Aim of the exercise: Return each entry below exactly. Skip the images.

[Saved entries]
——————————
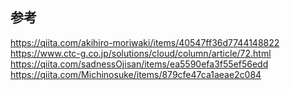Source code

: ## 参考

https://qiita.com/akihiro-moriwaki/items/40547ff36d7744148822
https://www.ctc-g.co.jp/solutions/cloud/column/article/72.html
https://qiita.com/sadnessOjisan/items/ea5590efa3f55ef56edd
https://qiita.com/Michinosuke/items/879cfe47ca1aeae2c084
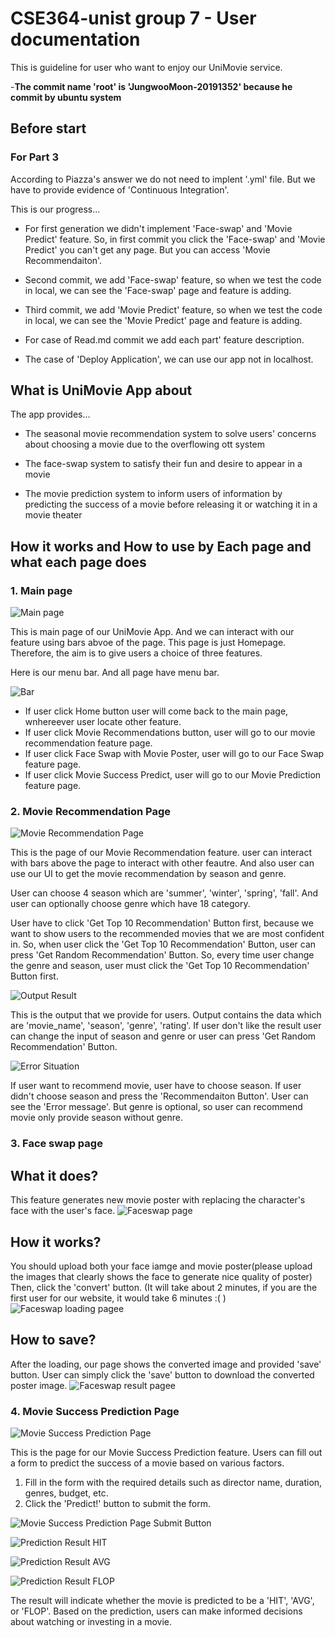 # CSE364-unist group 7 - User documentation

This is guideline for user who want to enjoy our UniMovie service.

-**The commit name 'root' is 'JungwooMoon-20191352' because he commit by ubuntu system** 

## Before start

### For Part 3

According to Piazza's answer we do not need to implent '.yml' file. But we have to provide evidence of 'Continuous Integration'.

This is our progress...

* For first generation we didn't implement 'Face-swap' and 'Movie Predict' feature. So, in first commit you click the 'Face-swap' and 'Movie Predict' you can't get any page.
But you can access 'Movie Recommendaiton'.

* Second commit, we add 'Face-swap' feature, so when we test the code in local, we can see the 'Face-swap' page and feature is adding.

* Third commit, we add 'Movie Predict' feature, so when we test the code in local, we can see the 'Movie Predict' page and feature is adding.

* For case of Read.md commit we add each part' feature description.

* The case of 'Deploy Application', we can use our app not in localhost.



## What is UniMovie App about

The app provides...
* The seasonal movie recommendation system to solve users' concerns about choosing a movie due to the overflowing ott system

* The face-swap system to satisfy their fun and desire to appear in a movie

* The movie prediction system to inform users of information by predicting the success of a movie before releasing it or watching it in a movie theater

## How it works and How to use by Each page and what each page does

### 1. Main page

![Main page](images/Homepage.PNG)

This is main page of our UniMovie App. And we can interact with our feature using bars abvoe of the page. 
This page is just Homepage. Therefore, the aim is to give users a choice of three features.

Here is our menu bar. And all page have menu bar.

![Bar](images/Menubar.PNG)

* If user click Home button user will come back to the main page, wnhereever user locate other feature.
* If user click Movie Recommendations button, user will go to our movie recommendation feature page.
* If user click Face Swap with Movie Poster, user will go to our Face Swap feature page.
* If user click Movie Success Predict, user will go to our Movie Prediction feature page.

### 2. Movie Recommendation Page

![Movie Recommendation Page](images/Rec_0.PNG)

This is the page of our Movie Recommendation feature. user can interact with bars above the page to interact with other feautre.
And also user can use our UI to get the movie recommendation by season and genre.

User can choose 4 season which are 'summer', 'winter', 'spring', 'fall'. And user can optionally choose genre which have 18 category.

User have to click 'Get Top 10 Recommendation' Button first, because we want to show users to the recommended movies that we are most confident in. So, when user click the 'Get Top 10 Recommendation' Button, user can press 'Get Random Recommendation' Button.
So, every time user change the genre and season, user must click the 'Get Top 10 Recommendation' Button first.

![Output Result](images/Rec_2.PNG)

This is the output that we provide for users. Output contains the data which are 'movie_name', 'season', 'genre', 'rating'. 
If user don't like the result user can change the input of season and genre or user can press 'Get Random Recommendation' Button.

![Error Situation](images/Rec_3.PNG)

If user want to recommend movie, user have to choose season. 
If user didn't choose season and press the 'Recommendaiton Button'. User can see the 'Error message'. 
But genre is optional, so user can recommend movie only provide season without genre.

### 3. Face swap page
## What it does?
This feature generates new movie poster with replacing the character's face with the user's face.
![Faceswap page](images/faceswap_page.png)

## How it works?
You should upload both your face iamge and movie poster(please upload the images that clearly shows the face to generate nice quality of poster)
Then, click the 'convert' button. (It will take about 2 minutes, if you are the first user for our website, it would take 6 minutes :( )
![Faceswap loading pagee](images/faceswap_page_loading.png)

## How to save?
After the loading, our page shows the converted image and provided 'save' button. User can simply click the 'save' button to download the converted poster image.
![Faceswap result pagee](images/faceswap_page_save.png)



### 4. Movie Success Prediction Page

![Movie Success Prediction Page](images/Predict_0.png)

This is the page for our Movie Success Prediction feature. Users can fill out a form to predict the success of a movie based on various factors.



1. Fill in the form with the required details such as director name, duration, genres, budget, etc.
2. Click the 'Predict!' button to submit the form.

![Movie Success Prediction Page Submit Button](images/Predict_1.png)

![Prediction Result HIT](images/Predict_2.png)

![Prediction Result AVG](images/Predict_3.png)

![Prediction Result FLOP](images/Predict_4.png)

The result will indicate whether the movie is predicted to be a 'HIT', 'AVG', or 'FLOP'. 
Based on the prediction, users can make informed decisions about watching or investing in a movie.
——————————
Exercise response:
Source code

: ## 参考

https://qiita.com/akihiro-moriwaki/items/40547ff36d7744148822
https://www.ctc-g.co.jp/solutions/cloud/column/article/72.html
https://qiita.com/sadnessOjisan/items/ea5590efa3f55ef56edd
https://qiita.com/Michinosuke/items/879cfe47ca1aeae2c084
 # CSE364-unist group 7 - User documentation

This is guideline for user who want to enjoy our UniMovie service.

-**The commit name 'root' is 'JungwooMoon-20191352' because he commit by ubuntu system** 

## Before start

### For Part 3

According to Piazza's answer we do not need to implent '.yml' file. But we have to provide evidence of 'Continuous Integration'.

This is our progress...

* For first generation we didn't implement 'Face-swap' and 'Movie Predict' feature. So, in first commit you click the 'Face-swap' and 'Movie Predict' you can't get any page.
But you can access 'Movie Recommendaiton'.

* Second commit, we add 'Face-swap' feature, so when we test the code in local, we can see the 'Face-swap' page and feature is adding.

* Third commit, we add 'Movie Predict' feature, so when we test the code in local, we can see the 'Movie Predict' page and feature is adding.

* For case of Read.md commit we add each part' feature description.

* The case of 'Deploy Application', we can use our app not in localhost.



## What is UniMovie App about

The app provides...
* The seasonal movie recommendation system to solve users' concerns about choosing a movie due to the overflowing ott system

* The face-swap system to satisfy their fun and desire to appear in a movie

* The movie prediction system to inform users of information by predicting the success of a movie before releasing it or watching it in a movie theater

## How it works and How to use by Each page and what each page does

### 1. Main page

![Main page](images/Homepage.PNG)

This is main page of our UniMovie App. And we can interact with our feature using bars abvoe of the page. 
This page is just Homepage. Therefore, the aim is to give users a choice of three features.

Here is our menu bar. And all page have menu bar.

![Bar](images/Menubar.PNG)

* If user click Home button user will come back to the main page, wnhereever user locate other feature.
* If user click Movie Recommendations button, user will go to our movie recommendation feature page.
* If user click Face Swap with Movie Poster, user will go to our Face Swap feature page.
* If user click Movie Success Predict, user will go to our Movie Prediction feature page.

### 2. Movie Recommendation Page

![Movie Recommendation Page](images/Rec_0.PNG)

This is the page of our Movie Recommendation feature. user can interact with bars above the page to interact with other feautre.
And also user can use our UI to get the movie recommendation by season and genre.

User can choose 4 season which are 'summer', 'winter', 'spring', 'fall'. And user can optionally choose genre which have 18 category.

User have to click 'Get Top 10 Recommendation' Button first, because we want to show users to the recommended movies that we are most confident in. So, when user click the 'Get Top 10 Recommendation' Button, user can press 'Get Random Recommendation' Button.
So, every time user change the genre and season, user must click the 'Get Top 10 Recommendation' Button first.

![Output Result](images/Rec_2.PNG)

This is the output that we provide for users. Output contains the data which are 'movie_name', 'season', 'genre', 'rating'. 
If user don't like the result user can change the input of season and genre or user can press 'Get Random Recommendation' Button.

![Error Situation](images/Rec_3.PNG)

If user want to recommend movie, user have to choose season. 
If user didn't choose season and press the 'Recommendaiton Button'. User can see the 'Error message'. 
But genre is optional, so user can recommend movie only provide season without genre.

### 3. Face swap page
## What it does?
This feature generates new movie poster with replacing the character's face with the user's face.
![Faceswap page](images/faceswap_page.png)

## How it works?
You should upload both your face iamge and movie poster(please upload the images that clearly shows the face to generate nice quality of poster)
Then, click the 'convert' button. (It will take about 2 minutes, if you are the first user for our website, it would take 6 minutes :( )
![Faceswap loading pagee](images/faceswap_page_loading.png)

## How to save?
After the loading, our page shows the converted image and provided 'save' button. User can simply click the 'save' button to download the converted poster image.
![Faceswap result pagee](images/faceswap_page_save.png)



### 4. Movie Success Prediction Page

![Movie Success Prediction Page](images/Predict_0.png)

This is the page for our Movie Success Prediction feature. Users can fill out a form to predict the success of a movie based on various factors.



1. Fill in the form with the required details such as director name, duration, genres, budget, etc.
2. Click the 'Predict!' button to submit the form.

![Movie Success Prediction Page Submit Button](images/Predict_1.png)

![Prediction Result HIT](images/Predict_2.png)

![Prediction Result AVG](images/Predict_3.png)

![Prediction Result FLOP](images/Predict_4.png)

The result will indicate whether the movie is predicted to be a 'HIT', 'AVG', or 'FLOP'. 
Based on the prediction, users can make informed decisions about watching or investing in a movie.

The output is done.